Christian, I will second your description of this logic as “nonintuitive”. It seems to be driven more by efficiency concerns than usability (on the part of the W3C). Would it be possible to create a custom index structure in BaseX that would get around this limitation? If yes, as you seem to suggest below, can this be done dynamically? I had difficulty following the example in [2].

Thanks,
Ron

On February 2, 2016 at 2:34:35 PM, Christian Grün (christian.gruen@gmail.com) wrote:

> Any idea why?

Yes – See one of my previous replies ;) In a nutshell: In the first
query, stopwords will be dropped. In the second one, they will only be
ignored (“Tokens matched by stop words retain their position numbers
[…]” [1]):

"A B C" contains text "A C" using stop words ("B")
→ false
"A B C" contains text "A B C" using stop words ("B")
→ true

It may not be the most intuitive decision that has been taken back
then by the designers of the spec, but… Les jeux sont faits.

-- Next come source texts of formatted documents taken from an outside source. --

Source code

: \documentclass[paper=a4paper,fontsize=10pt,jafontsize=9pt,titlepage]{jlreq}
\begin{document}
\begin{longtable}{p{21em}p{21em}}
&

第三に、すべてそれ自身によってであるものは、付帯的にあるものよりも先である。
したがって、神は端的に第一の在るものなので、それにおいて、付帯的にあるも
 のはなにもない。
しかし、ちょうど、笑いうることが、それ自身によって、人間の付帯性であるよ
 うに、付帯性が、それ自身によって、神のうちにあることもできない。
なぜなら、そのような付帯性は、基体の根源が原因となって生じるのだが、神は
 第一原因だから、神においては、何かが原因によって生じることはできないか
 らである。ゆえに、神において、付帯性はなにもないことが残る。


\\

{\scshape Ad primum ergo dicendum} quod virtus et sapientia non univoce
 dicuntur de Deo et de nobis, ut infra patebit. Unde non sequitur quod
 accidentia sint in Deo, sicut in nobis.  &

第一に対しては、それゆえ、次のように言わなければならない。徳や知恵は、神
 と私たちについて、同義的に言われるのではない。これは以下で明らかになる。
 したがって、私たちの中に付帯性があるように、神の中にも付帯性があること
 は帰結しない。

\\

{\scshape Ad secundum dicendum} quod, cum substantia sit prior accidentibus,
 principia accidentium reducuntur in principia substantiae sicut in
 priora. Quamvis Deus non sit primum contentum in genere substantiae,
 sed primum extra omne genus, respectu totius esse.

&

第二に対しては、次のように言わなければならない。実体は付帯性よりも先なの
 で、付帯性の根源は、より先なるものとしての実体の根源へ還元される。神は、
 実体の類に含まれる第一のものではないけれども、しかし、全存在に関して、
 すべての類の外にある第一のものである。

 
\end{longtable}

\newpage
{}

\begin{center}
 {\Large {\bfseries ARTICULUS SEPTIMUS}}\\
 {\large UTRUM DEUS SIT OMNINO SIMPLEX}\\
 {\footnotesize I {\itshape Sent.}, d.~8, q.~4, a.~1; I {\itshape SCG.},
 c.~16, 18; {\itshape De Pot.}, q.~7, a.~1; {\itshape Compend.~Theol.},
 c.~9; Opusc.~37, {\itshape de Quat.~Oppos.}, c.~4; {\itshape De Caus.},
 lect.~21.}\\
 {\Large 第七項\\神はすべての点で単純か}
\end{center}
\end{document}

In some projects, we’ve decided to work with custom index structures
[2]. It’s some more work, but it will give you complete freedom on
what tokens you want to store.

Hope this helps,
Christian

[1] https://www.w3.org/TR/xpath-full-text-10/#ftstopwordoption
[2] http://docs.basex.org/wiki/Indexes#Custom_Index_Structures


On Tue, Feb 2, 2016 at 6:56 PM, Ron Katriel <rkatriel@mdsol.com> wrote:
> Thanks, Christian. You are right about the tokenization of ampersands.
> However, I still see unexpected behavior with the built-in stop words.
>
> 1. This works (using your clever stop word workaround, slightly modified
> with string-join):
>
> let $sw := map:merge(
> for $sw in file:read-text-lines('stopwords.txt')
> return map { $sw : true() }
> )
>
> let $t1 := 'Frontier Science &amp; Technology Research Foundation, Inc.'
> let $t2 := 'Frontier Science and Technology Research Foundation, Inc.'
> let $q1 := string-join(ft:tokenize($t1)[not($sw(.))], ' ')
> let $q2 := string-join(ft:tokenize($t2)[not($sw(.))], ' ')
> where $q1 contains text { $q2 }
> return <r> { <q1> { $q1 } </q1>, <q2> { $q2 } </q2> } </r>
>
> 2. This fails:
>
> let $t1 := 'Frontier Science &amp; Technology Research Foundation, Inc.'
> let $t2 := 'Frontier Science and Technology Research Foundation, Inc.'
> where $t1 contains text { $t2 } using stop words at 'stopwords.txt' or
> $t2 contains text { $t1 } using stop words at 'stopwords.txt'
> return <r> { <q1> { $t1 } </q1>, <q2> { $t2 } </q2> } </r>
>
> Any idea why?
>
> Thanks,
> Ron
>
> On February 2, 2016 at 12:13:14 PM, Christian Grün
> (christian.gruen@gmail.com) wrote:
>
> Hi Ron,
>
> I’m pretty sure that the default tokenizer discards the ampersand and
> doesn’t pass it on as token at all.
>
> Hope this helps (…at least for understanding the query result),
> Christian
>
>
>
> On Tue, Feb 2, 2016 at 6:10 PM, Ron Katriel <rkatriel@mdsol.com> wrote:
>> Hi,
>>
>> Given this thesaurus entry
>>
>> <thesaurus xmlns="http://www.w3.org/2007/xqftts/thesaurus">
>> <entry>
>> <term>&amp;</term>
>> <synonym>
>> <term>and</term>
>> <relationship>USE</relationship>
>> </synonym>
>> </entry>
>> </thesaurus>
>>
>> I was expecting the following query to return true (file path omitted for
>> clarify)
>>
>> 'Frontier Science and Technology Research Foundation, Inc.' contains text
>> 'Frontier Science &amp; Technology Research Foundation, Inc.' using
>> thesaurus at "thesaurus.xml”
>>
>> but it returns false. Switching the order of the term and synonym makes no
>> difference.
>>
>> I tried getting around this using a stop word file (which includes ‘and’,
>> ‘&’, and '&amp;’, just in case) but it does not work either.
>>
>> Am I missing something?
>>
>> Thanks,
>> Ron
>>